Camminare a Torino. Venerdì 16 ottobre. Il mattino.
Piazza Arbarello – Corso Giacomo Matteotti. Attraverso, nascosti dagli striscioni appesi alle persone in movimento i passi degli studenti seguono il piccolo camioncino in testa. Nella musica si percorre corso Galileo Ferraris. Devono essere le dieci circa del mattino. Il sole tagliente negli interstizi vuoti degli edifici intervalla la piacevole esposizione al caldo con l’ombra autunnale. Qualche persona nelle minuscole terrazze e finestre sui palazzi più in alto.
Il passo è sempre dritto. Il corso è lungo e non ha deviazioni. A dividere i due sensi di marcia della carreggiata: alberi.
Qualche minuto e la rettilinea avanzata degli studenti, il corteo, svolta a sinistra in corso Giacomo Matteotti. Un muro a sinistra. Una scritta:

ESERCITO ITALIANO
SCUOLA DI APPLICAZIONE
E ISTITUTO DI STUDI MILITARI

Ha inizio il lancio di vernice rossa.

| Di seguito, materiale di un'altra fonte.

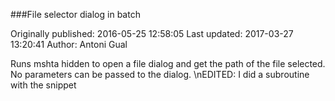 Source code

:###File selector dialog in batch

Originally published: 2016-05-25 12:58:05
Last updated: 2017-03-27 13:20:41
Author: Antoni Gual

Runs mshta hidden to open a file dialog and get the path of the file selected. No parameters can be passed to the dialog.\nEDITED: I did a subroutine with the snippet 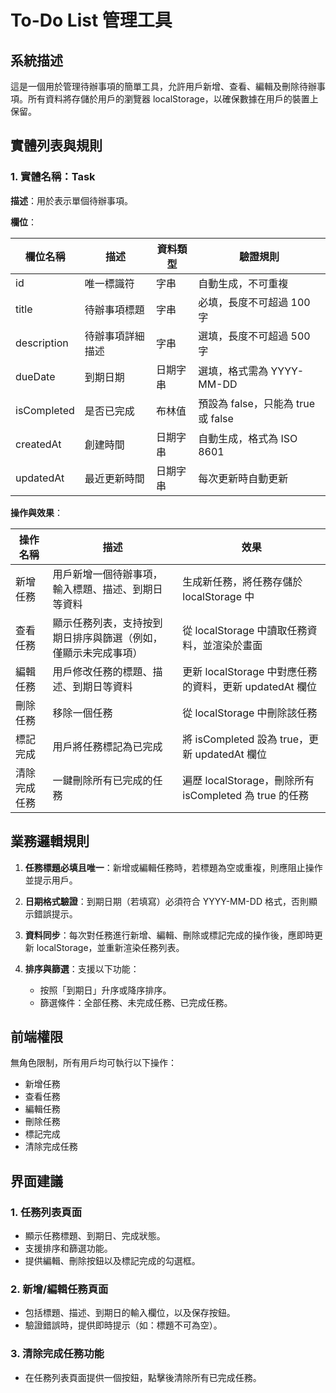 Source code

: # To-Do List 管理工具

## 系統描述

這是一個用於管理待辦事項的簡單工具，允許用戶新增、查看、編輯及刪除待辦事項。所有資料將存儲於用戶的瀏覽器 localStorage，以確保數據在用戶的裝置上保留。

## 實體列表與規則

### 1. 實體名稱：Task

**描述**：用於表示單個待辦事項。

**欄位**：

| **欄位名稱** | **描述**               | **資料類型** | **驗證規則**                                   |
|--------------|------------------------|-------------|----------------------------------------------|
| id           | 唯一標識符            | 字串        | 自動生成，不可重複                            |
| title        | 待辦事項標題          | 字串        | 必填，長度不可超過 100 字                     |
| description  | 待辦事項詳細描述      | 字串        | 選填，長度不可超過 500 字                     |
| dueDate      | 到期日期              | 日期字串    | 選填，格式需為 YYYY-MM-DD                     |
| isCompleted  | 是否已完成            | 布林值      | 預設為 false，只能為 true 或 false           |
| createdAt    | 創建時間              | 日期字串    | 自動生成，格式為 ISO 8601                     |
| updatedAt    | 最近更新時間          | 日期字串    | 每次更新時自動更新                            |

**操作與效果**：

| **操作名稱**      | **描述**                                              | **效果**                                                                 |
|-------------------|-----------------------------------------------------|-------------------------------------------------------------------------|
| 新增任務          | 用戶新增一個待辦事項，輸入標題、描述、到期日等資料     | 生成新任務，將任務存儲於 localStorage 中                                  |
| 查看任務          | 顯示任務列表，支持按到期日排序與篩選（例如，僅顯示未完成事項） | 從 localStorage 中讀取任務資料，並渲染於畫面                              |
| 編輯任務          | 用戶修改任務的標題、描述、到期日等資料                 | 更新 localStorage 中對應任務的資料，更新 updatedAt 欄位                    |
| 刪除任務          | 移除一個任務                                          | 從 localStorage 中刪除該任務                                              |
| 標記完成          | 用戶將任務標記為已完成                                | 將 isCompleted 設為 true，更新 updatedAt 欄位                              |
| 清除完成任務      | 一鍵刪除所有已完成的任務                              | 遍歷 localStorage，刪除所有 isCompleted 為 true 的任務                      |

## 業務邏輯規則

1. **任務標題必填且唯一**：新增或編輯任務時，若標題為空或重複，則應阻止操作並提示用戶。

2. **日期格式驗證**：到期日期（若填寫）必須符合 YYYY-MM-DD 格式，否則顯示錯誤提示。

3. **資料同步**：每次對任務進行新增、編輯、刪除或標記完成的操作後，應即時更新 localStorage，並重新渲染任務列表。

4. **排序與篩選**：支援以下功能：
    - 按照「到期日」升序或降序排序。
    - 篩選條件：全部任務、未完成任務、已完成任務。

## 前端權限

無角色限制，所有用戶均可執行以下操作：

- 新增任務
- 查看任務
- 編輯任務
- 刪除任務
- 標記完成
- 清除完成任務

## 界面建議

### 1. 任務列表頁面

- 顯示任務標題、到期日、完成狀態。
- 支援排序和篩選功能。
- 提供編輯、刪除按鈕以及標記完成的勾選框。

### 2. 新增/編輯任務頁面

- 包括標題、描述、到期日的輸入欄位，以及保存按鈕。
- 驗證錯誤時，提供即時提示（如：標題不可為空）。

### 3. 清除完成任務功能

- 在任務列表頁面提供一個按鈕，點擊後清除所有已完成任務。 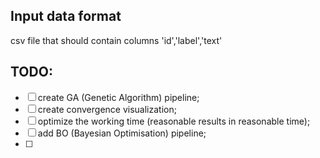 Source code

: ## Input data format 
csv file that should contain columns 'id','label','text'
## TODO:
- [ ] create GA (Genetic Algorithm) pipeline;  
- [ ] create convergence visualization;
- [ ] optimize the working time (reasonable results in reasonable time);
- [ ] add BO (Bayesian Optimisation) pipeline;
- [ ]  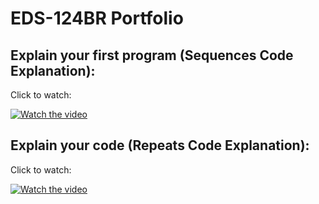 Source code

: # EDS-124BR Portfolio

## Explain your first program (Sequences Code Explanation):
Click to watch:

[![Watch the video](https://img.youtube.com/vi/8550ysinSZ0/0.jpg)](https://youtu.be/8550ysinSZ0)

## Explain your code (Repeats Code Explanation):
Click to watch:

[![Watch the video](https://img.youtube.com/vi/f2d7hag3jmc/0.jpg)](https://youtu.be/f2d7hag3jmc)
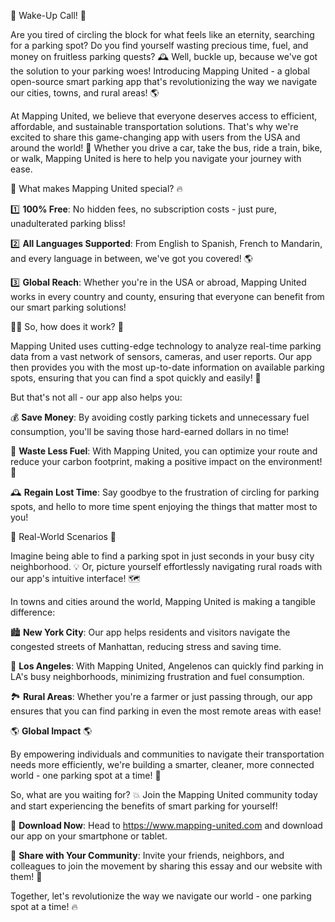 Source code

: 🚨 Wake-Up Call! 🚨

Are you tired of circling the block for what feels like an eternity, searching for a parking spot? Do you find yourself wasting precious time, fuel, and money on fruitless parking quests? 🕰️ Well, buckle up, because we've got the solution to your parking woes! Introducing Mapping United - a global open-source smart parking app that's revolutionizing the way we navigate our cities, towns, and rural areas! 🌎

At Mapping United, we believe that everyone deserves access to efficient, affordable, and sustainable transportation solutions. That's why we're excited to share this game-changing app with users from the USA and around the world! 🌈 Whether you drive a car, take the bus, ride a train, bike, or walk, Mapping United is here to help you navigate your journey with ease.

🎉 What makes Mapping United special? 🔥

1️⃣ **100% Free**: No hidden fees, no subscription costs - just pure, unadulterated parking bliss!

2️⃣ **All Languages Supported**: From English to Spanish, French to Mandarin, and every language in between, we've got you covered! 🌎

3️⃣ **Global Reach**: Whether you're in the USA or abroad, Mapping United works in every country and county, ensuring that everyone can benefit from our smart parking solutions!

🏃‍♀️ So, how does it work? 🔮

Mapping United uses cutting-edge technology to analyze real-time parking data from a vast network of sensors, cameras, and user reports. Our app then provides you with the most up-to-date information on available parking spots, ensuring that you can find a spot quickly and easily! 📍️

But that's not all - our app also helps you:

💰 **Save Money**: By avoiding costly parking tickets and unnecessary fuel consumption, you'll be saving those hard-earned dollars in no time!

🌟 **Waste Less Fuel**: With Mapping United, you can optimize your route and reduce your carbon footprint, making a positive impact on the environment! 🌿

🕰️ **Regain Lost Time**: Say goodbye to the frustration of circling for parking spots, and hello to more time spent enjoying the things that matter most to you!

🚨 Real-World Scenarios 🚨

Imagine being able to find a parking spot in just seconds in your busy city neighborhood. 💡 Or, picture yourself effortlessly navigating rural roads with our app's intuitive interface! 🗺️

In towns and cities around the world, Mapping United is making a tangible difference:

🏙️ **New York City**: Our app helps residents and visitors navigate the congested streets of Manhattan, reducing stress and saving time.

🌴 **Los Angeles**: With Mapping United, Angelenos can quickly find parking in LA's busy neighborhoods, minimizing frustration and fuel consumption.

🏞️ **Rural Areas**: Whether you're a farmer or just passing through, our app ensures that you can find parking in even the most remote areas with ease!

🌎 **Global Impact** 🌎

By empowering individuals and communities to navigate their transportation needs more efficiently, we're building a smarter, cleaner, more connected world - one parking spot at a time! 🚀

So, what are you waiting for? 💥 Join the Mapping United community today and start experiencing the benefits of smart parking for yourself!

📲 **Download Now**: Head to https://www.mapping-united.com and download our app on your smartphone or tablet.

🤝 **Share with Your Community**: Invite your friends, neighbors, and colleagues to join the movement by sharing this essay and our website with them! 📨

Together, let's revolutionize the way we navigate our world - one parking spot at a time! 🔥
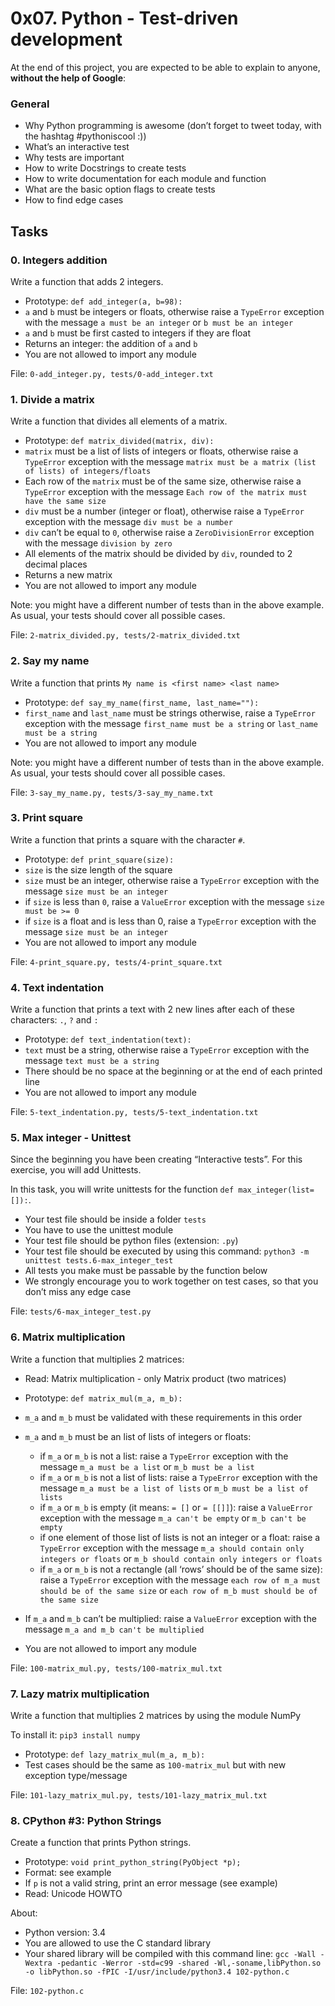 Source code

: <h1>0x07. Python - Test-driven development</h1>
<p>At the end of this project, you are expected to be able to explain to anyone, <strong>without the help of Google</strong>:</p>

<h3>General</h3>

<ul>
<li>Why Python programming is awesome (don’t forget to tweet today, with the hashtag #pythoniscool :))</li>
<li>What&rsquo;s an interactive test</li>
<li>Why tests are important</li>
<li>How to write Docstrings to create tests</li>
<li>How to write documentation for each module and function</li>
<li>What are the basic option flags to create tests</li>
<li>How to find edge cases</li>
</ul>
<h2>Tasks</h2>
  <h3>
    0. Integers addition
  </h3>
  <p>Write a function that adds 2 integers.</p>
<ul>
<li>Prototype: <code>def add_integer(a, b=98):</code></li>
<li><code>a</code> and <code>b</code> must be integers or floats, otherwise raise a <code>TypeError</code> exception with the message <code>a must be an integer</code> or <code>b must be an integer</code></li>
<li><code>a</code> and <code>b</code> must be first casted to integers if they are float</li>
<li>Returns an integer: the addition of <code>a</code> and <code>b</code></li>
<li>You are not allowed to import any module</li>
</ul>
        <p>File: <code>0-add_integer.py, tests/0-add_integer.txt</code></p>
  <h3>
    1. Divide a matrix
  </h3>
  <p>Write a function that divides all elements of a matrix.</p>
<ul>
<li>Prototype: <code>def matrix_divided(matrix, div):</code></li>
<li><code>matrix</code> must be a list of lists of integers or floats, otherwise raise a <code>TypeError</code> exception with the message <code>matrix must be a matrix (list of lists) of integers/floats</code></li>
<li>Each row of the <code>matrix</code> must be of the same size, otherwise raise a <code>TypeError</code> exception with the message <code>Each row of the matrix must have the same size</code></li>
<li><code>div</code> must be a number (integer or float), otherwise raise a <code>TypeError</code> exception with the message <code>div must be a number</code></li>
<li><code>div</code> can&rsquo;t be equal to <code>0</code>, otherwise raise a <code>ZeroDivisionError</code> exception with the message <code>division by zero</code></li>
<li>All elements of the matrix should be divided by <code>div</code>, rounded to 2 decimal places </li>
<li>Returns a new matrix</li>
<li>You are not allowed to import any module</li>
</ul>
<p>Note: you might have a different number of tests than in the above example. As usual, your tests should cover all possible cases.</p>
        <p>File: <code>2-matrix_divided.py, tests/2-matrix_divided.txt</code></p>
  <h3>
    2. Say my name
  </h3>
  <p>Write a function that prints <code>My name is &lt;first name&gt; &lt;last name&gt;</code></p>
<ul>
<li>Prototype: <code>def say_my_name(first_name, last_name=&quot;&quot;):</code></li>
<li><code>first_name</code> and <code>last_name</code> must be strings otherwise, raise a <code>TypeError</code> exception with the message <code>first_name must be a string</code> or <code>last_name must be a string</code></li>
<li>You are not allowed to import any module</li>
</ul>
<p>Note: you might have a different number of tests than in the above example. As usual, your tests should cover all possible cases.</p>
        <p>File: <code>3-say_my_name.py, tests/3-say_my_name.txt</code></p>
  <h3>
    3. Print square
  </h3>
  <p>Write a function that prints a square with the character <code>#</code>.</p>
<ul>
<li>Prototype: <code>def print_square(size):</code></li>
<li><code>size</code> is the size length of the square</li>
<li><code>size</code> must be an integer, otherwise raise a <code>TypeError</code> exception with the message <code>size must be an integer</code></li>
<li>if <code>size</code> is less than <code>0</code>, raise a <code>ValueError</code> exception with the message <code>size must be &gt;= 0</code></li>
<li>if <code>size</code> is a float and is less than 0, raise a <code>TypeError</code> exception with the message <code>size must be an integer</code></li>
<li>You are not allowed to import any module</li>
</ul>
        <p>File: <code>4-print_square.py, tests/4-print_square.txt</code></p>
  <h3>
    4. Text indentation
  </h3>
  <p>Write a function that prints a text with 2 new lines after each of these characters: <code>.</code>, <code>?</code> and <code>:</code></p>
<ul>
<li>Prototype: <code>def text_indentation(text):</code></li>
<li><code>text</code> must be a string, otherwise raise a <code>TypeError</code> exception with the message <code>text must be a string</code></li>
<li>There should be no space at the beginning or at the end of each printed line</li>
<li>You are not allowed to import any module</li>
</ul>
        <p>File: <code>5-text_indentation.py, tests/5-text_indentation.txt</code></p>
  <h3>
    5. Max integer - Unittest
  </h3>
  <p>Since the beginning you have been creating &ldquo;Interactive tests&rdquo;. For this exercise, you will add Unittests.</p>
<p>In this task, you will write unittests for the function <code>def max_integer(list=[]):</code>.</p>
<ul>
<li>Your test file should be inside a folder <code>tests</code></li>
<li>You have to use the unittest module </li>
<li>Your test file should be python files (extension: <code>.py</code>)</li>
<li>Your test file should be executed by using this command: <code>python3 -m unittest tests.6-max_integer_test</code> </li>
<li>All tests you make must be passable by the function below</li>
<li>We strongly encourage you to work together on test cases, so that you don&rsquo;t miss any edge case</li>
</ul>
        <p>File: <code>tests/6-max_integer_test.py</code></p>
  <h3>
    6. Matrix multiplication
  </h3>
  <p>Write a function that multiplies 2 matrices:</p>
<ul>
<li><p>Read: Matrix multiplication - only Matrix product (two matrices)</p></li>
<li><p>Prototype: <code>def matrix_mul(m_a, m_b):</code></p></li>
<li><p><code>m_a</code> and <code>m_b</code> must be validated with these requirements in this order</p></li>
<li><p><code>m_a</code> and <code>m_b</code> must be an list of lists of integers or floats:</p>
<ul>
<li>if <code>m_a</code> or <code>m_b</code> is not a list: raise a <code>TypeError</code> exception with the message <code>m_a must be a list</code> or <code>m_b must be a list</code></li>
<li>if <code>m_a</code> or <code>m_b</code> is not a list of lists: raise a <code>TypeError</code> exception with the message <code>m_a must be a list of lists</code> or <code>m_b must be a list of lists</code></li>
<li>if <code>m_a</code> or <code>m_b</code> is empty (it means: <code>= []</code> or <code>= [[]]</code>): raise a <code>ValueError</code> exception with the message <code>m_a can&#39;t be empty</code> or <code>m_b can&#39;t be empty</code></li>
<li>if one element of those list of lists is not an integer or a float: raise a <code>TypeError</code> exception with the message <code>m_a should contain only integers or floats</code> or <code>m_b should contain only integers or floats</code></li>
<li>if <code>m_a</code> or <code>m_b</code> is not a rectangle (all &lsquo;rows&rsquo; should be of the same size): raise a <code>TypeError</code> exception with the message <code>each row of m_a must should be of the same size</code> or <code>each row of m_b must should be of the same size</code></li>
</ul></li>
<li><p>If <code>m_a</code> and <code>m_b</code> can&rsquo;t be multiplied: raise a <code>ValueError</code> exception with the message <code>m_a and m_b can&#39;t be multiplied</code></p></li>
<li><p>You are not allowed to import any module</p></li>
</ul>
        <p>File: <code>100-matrix_mul.py, tests/100-matrix_mul.txt</code></p>
  <h3>
    7. Lazy matrix multiplication
  </h3>
  <p>Write a function that multiplies 2 matrices by using the module NumPy</p>
<p>To install it: <code>pip3 install numpy</code></p>
<ul>
<li>Prototype: <code>def lazy_matrix_mul(m_a, m_b):</code></li>
<li>Test cases should be the same as <code>100-matrix_mul</code> but with new exception type/message</li>
</ul>
        <p>File: <code>101-lazy_matrix_mul.py, tests/101-lazy_matrix_mul.txt</code></p>
  <h3>
    8. CPython #3: Python Strings
  </h3>
<p>Create a function that prints Python strings.</p>
<ul>
<li>Prototype: <code>void print_python_string(PyObject *p);</code></li>
<li>Format: see example</li>
<li>If <code>p</code> is not a valid string, print an error message (see example)</li>
<li>Read: Unicode HOWTO</li>
</ul>
<p>About:</p>
<ul>
<li>Python version: 3.4</li>
<li>You are allowed to use the C standard library</li>
<li>Your shared library will be compiled with this command line: <code>gcc -Wall -Wextra -pedantic -Werror -std=c99 -shared -Wl,-soname,libPython.so -o libPython.so -fPIC -I/usr/include/python3.4 102-python.c</code></li>
</ul>
        <p>File: <code>102-python.c</code></p>
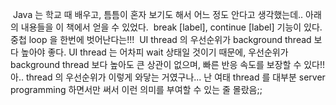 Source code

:  Java 는 학교 때 배우고, 틈틈이 혼자 보기도 해서 어느 정도 안다고 생각했는데.. 아래의 내용들을 이 책에서 얻을 수 있었다.
 break \[label\], continue \[label\] 기능이 있다. 중첩 loop 을 한번에 벗어난다는!!!
 UI thread 의 우선순위가 background thread 보다 높아야 좋다. UI thread 는 어차피 wait 상태일 것이기 때문에, 우선순위가 background thread 보다 높아도 큰 상관이 없으며, 빠른 반응 속도를 보장할 수 있다!! 아.. thread 의 우선순위가 이렇게 와닿는 거였구나... 난 여태 thread 를 대부분 server programming 하면서만 써서 이런 의미를 부여할 수 있는 줄 몰랐음;;
 

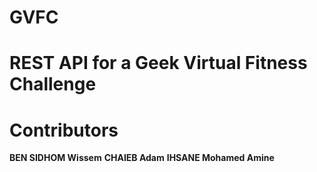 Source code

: # GVFC
 
# REST API for a Geek Virtual Fitness Challenge

# Contributors

**BEN SIDHOM Wissem**
**CHAIEB Adam**
**IHSANE Mohamed Amine**
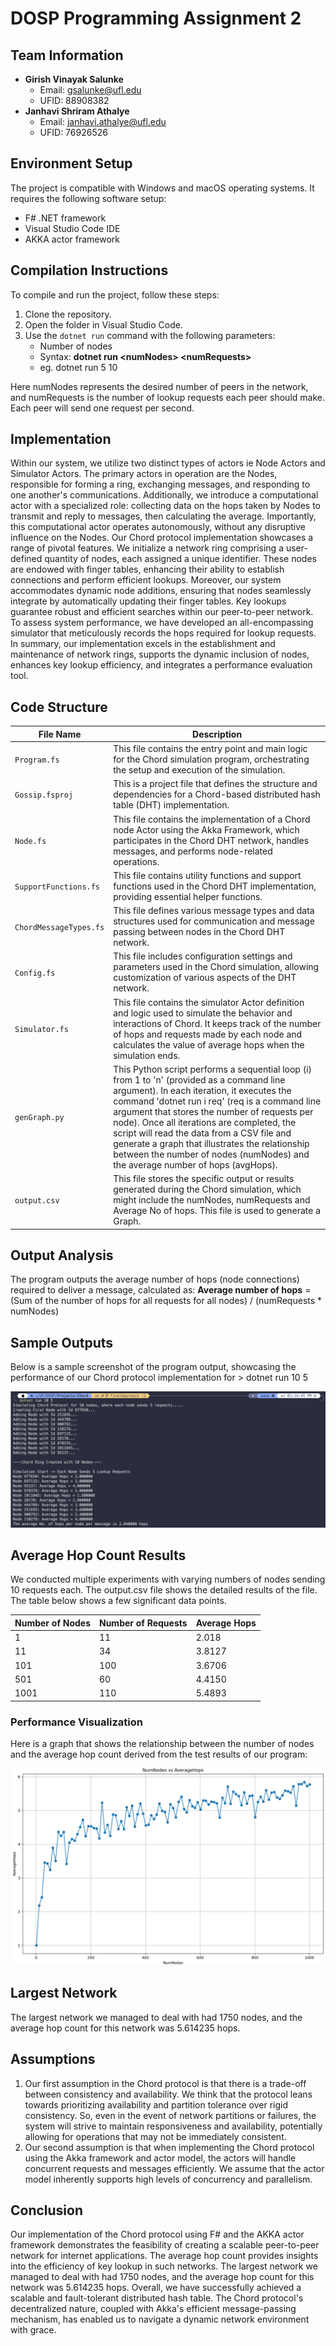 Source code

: # DOSP Programming Assignment 2

## Team Information

- **Girish Vinayak Salunke**
  - Email: gsalunke@ufl.edu
  - UFID: 88908382
- **Janhavi Shriram Athalye**
  - Email: janhavi.athalye@ufl.edu
  - UFID: 76926526

## Environment Setup

The project is compatible with Windows and macOS operating systems. It requires the following software setup:

- F# .NET framework
- Visual Studio Code IDE
- AKKA actor framework

## Compilation Instructions

To compile and run the project, follow these steps:

1. Clone the repository.
2. Open the folder in Visual Studio Code.
3. Use the `dotnet run` command with the following parameters: 
   - Number of nodes
   - Syntax: <b> dotnet run \<numNodes> \<numRequests> </b>
   - eg. dotnet run 5 10

Here numNodes represents the desired number of peers in the network, and numRequests is the number of lookup requests each peer should make. Each peer will send one request per second.

## Implementation

Within our system, we utilize two distinct types of actors ie Node Actors and Simulator Actors. The primary actors in operation are the Nodes, responsible for forming a ring, exchanging messages, and responding to one another's communications. Additionally, we introduce a computational actor with a specialized role: collecting data on the hops taken by Nodes to transmit and reply to messages, then calculating the average. Importantly, this computational actor operates autonomously, without any disruptive influence on the Nodes.
Our Chord protocol implementation showcases a range of pivotal features. We initialize a network ring comprising a user-defined quantity of nodes, each assigned a unique identifier. These nodes are endowed with finger tables, enhancing their ability to establish connections and perform efficient lookups. Moreover, our system accommodates dynamic node additions, ensuring that nodes seamlessly integrate by
automatically updating their finger tables. Key lookups guarantee robust and efficient searches within our peer-to-peer network. To assess system performance, we have developed an all-encompassing simulator that meticulously records the hops required for lookup requests. In summary, our implementation excels in the establishment and maintenance of network rings, supports the dynamic inclusion of nodes, enhances key lookup efficiency, and integrates a performance evaluation tool.

## Code Structure

| File Name         | Description |
|-------------------|-------------|
| `Program.fs`      | This file contains the entry point and main logic for the Chord simulation program, orchestrating the setup and execution of the simulation.|
| `Gossip.fsproj`   | This is a project file that defines the structure and dependencies for a Chord-based distributed hash table (DHT) implementation. |
| `Node.fs`  | This file contains the implementation of a Chord node Actor using the Akka Framework, which participates in the Chord DHT network, handles messages, and performs node-related operations. |
| `SupportFunctions.fs`    | This file contains utility functions and support functions used in the Chord DHT implementation, providing essential helper functions. |
| `ChordMessageTypes.fs`     | This file defines various message types and data structures used for communication and message passing between nodes in the Chord DHT network. |
| `Config.fs`         | This file includes configuration settings and parameters used in the Chord simulation, allowing customization of various aspects of the DHT network.|
| `Simulator.fs`| This file contains the simulator Actor definition and logic used to simulate the behavior and interactions of Chord. It keeps track of the number of hops and requests made by each node and calculates the value of average hops when the simulation ends. |
| `genGraph.py`   | This Python script performs a sequential loop (i) from 1 to 'n' (provided as a command line argument). In each iteration, it executes the command 'dotnet run i req' (req is a command line argument that stores the number of requests per node). Once all iterations are completed, the script will read the data from a CSV file and generate a graph that illustrates the relationship between the number of nodes (numNodes) and the average number of hops (avgHops).|
| `output.csv`      | This file stores the specific output or results generated during the Chord simulation, which might include the numNodes, numRequests and Average No of hops. This file is used to generate a Graph. |

## Output Analysis

The program outputs the average number of hops (node connections) required to deliver a message, calculated as:
**Average number of hops** =
(Sum of the number of hops for all requests for all nodes) / (numRequests * numNodes)

## Sample Outputs

Below is a sample screenshot of the program output, showcasing the performance of our Chord protocol implementation for > dotnet run 10 5

![Output 1](./Outputs/Output1.png "Our Team Logo")

## Average Hop Count Results
We conducted multiple experiments with varying numbers of nodes sending 10 requests each. The output.csv file shows the detailed results of the file. The table below shows a few significant data points.

| Number of Nodes | Number of Requests | Average Hops |
|-----------------|--------------------|--------------|
| 1               | 11                 | 2.018        |
| 11              | 34                 | 3.8127       |
| 101             | 100                | 3.6706       |
| 501             | 60                 | 4.4150       |
| 1001            | 110                | 5.4893       |

### Performance Visualization

Here is a graph that shows the relationship between the number of nodes and the average hop count derived from the test results of our program:

![Output 2](./Outputs/Output2.png "Our Team Logo")


## Largest Network

The largest network we managed to deal with had 1750 nodes, and the average hop count for this network was 5.614235 hops.

## Assumptions

1. Our first assumption in the Chord protocol is that there is a trade-off between consistency and availability. We think that the protocol leans towards prioritizing availability and partition tolerance over rigid consistency. So, even in the event of network partitions or failures, the system will strive to maintain responsiveness and availability, potentially allowing for operations that may not be immediately consistent.
2. Our second assumption is that when implementing the Chord protocol using the Akka framework and actor model, the actors will handle concurrent requests and messages efficiently. We assume that the actor model inherently supports high levels of concurrency and parallelism.

## Conclusion
Our implementation of the Chord protocol using F# and the AKKA actor framework demonstrates the feasibility of creating a scalable peer-to-peer network for internet applications. The average hop count provides insights into the efficiency of key lookup in such networks. The largest network we managed to deal with had 1750 nodes, and the average hop count for this network was 5.614235 hops. Overall, we have successfully achieved a scalable and fault-tolerant distributed hash table. The Chord protocol's decentralized nature, coupled with Akka's efficient message-passing mechanism, has enabled us to navigate a dynamic network environment with grace.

Il muro si macchia ed appare una chiazza rossa poco sopra la parola ESERCITO, qualche parola vola più alta dal camioncino di testa.
Via Pietro Micca, 20. MIUR (Ministero dell’Istruzione, dell’Università e della Ricerca) Direzione Generale Piemonte. La strada è una diagonale che taglia i quadrati urbani torinesi verso piazza Castello. La capienza del percorso restringe. Qualcuno si sgancia dal flusso di movimento e svuota un secchio d’acqua al portone di via Micca 20.
Via Po, 17. Da piazza Castello arriva ancora qualche piccolo pezzo di carta bruciato, trasportato. Il DDL Aprea, travestito da feticcio brucia, mentre uova vengono lanciate al Rettorato. (Mi stupisco seriamente della capacità di tiro dei tiratori). Poi qualcosa è lanciato alla finestra sopra i portici di via Po, si spacca un angolo del vetro. La facciata è macchiata di giallo mentre qualcuno dall’interno del palazzo accosta gli alti battenti bianchi. Ci si muove verso il Po e piazza Vittorio Veneto.
Scivolano via Vanchiglia e corso San Maurizio, fino a via san Ottavio e Palazzo Nuovo (sede delle facoltà umanistiche di Torino).
Il PROBLEMA REALE. Qualcuno entra nell’atrio di Palazzo Nuovo, poi oltre le scale, la sale lauree. Qui si appendono gli striscioni. Tentativo di dibattito. Il centro dell’arrivo alla sala è quello che riguarda la cancellazione degli spazi esami (la prolissità di termini sembra imporre un’espressione qui generica) di novembre ed aprile. Poi il discorso si centralizza nel PROBLEMA REALE. Ossia il particolare, concreto (reale appunto) nucleo di disagio che legittimerebbe – solo nel caso della sua sussistenza – una azione di protesta. La questione qui è valutare (il dibattito si è snodato tra occupanti della sala e due docenti) se sia possiblie affiancare: 1) Il disagio dell’eliminazione degli esami di novembre ed aprile, 2) il PROBLEMA REALE (così come è stato coniato da uno dei due docenti intervenuti).


Il doppio movimento che si produce con il
PROBLEMA REALE è quello di un allargamento della giuntura Malessere-Politica. Si apre lo spazio dell’impasse: 1) il malessere condiviso, politico, è spinto nel terreno dell’astratto e del non fattibile; gli esami di novembre-aprile non sono affrontabili come terreno di protesta collettiva; il malessere è congelato; 2) in luogo del direttamente politico, il malessere congelato, subentra il PROBLEMA REALE in quanto fondamentalmente privato; indivuduale; il reale diviene un caso del particolare e non-collettivizzabile; ognuno con il suo, ognuno solo con il suo.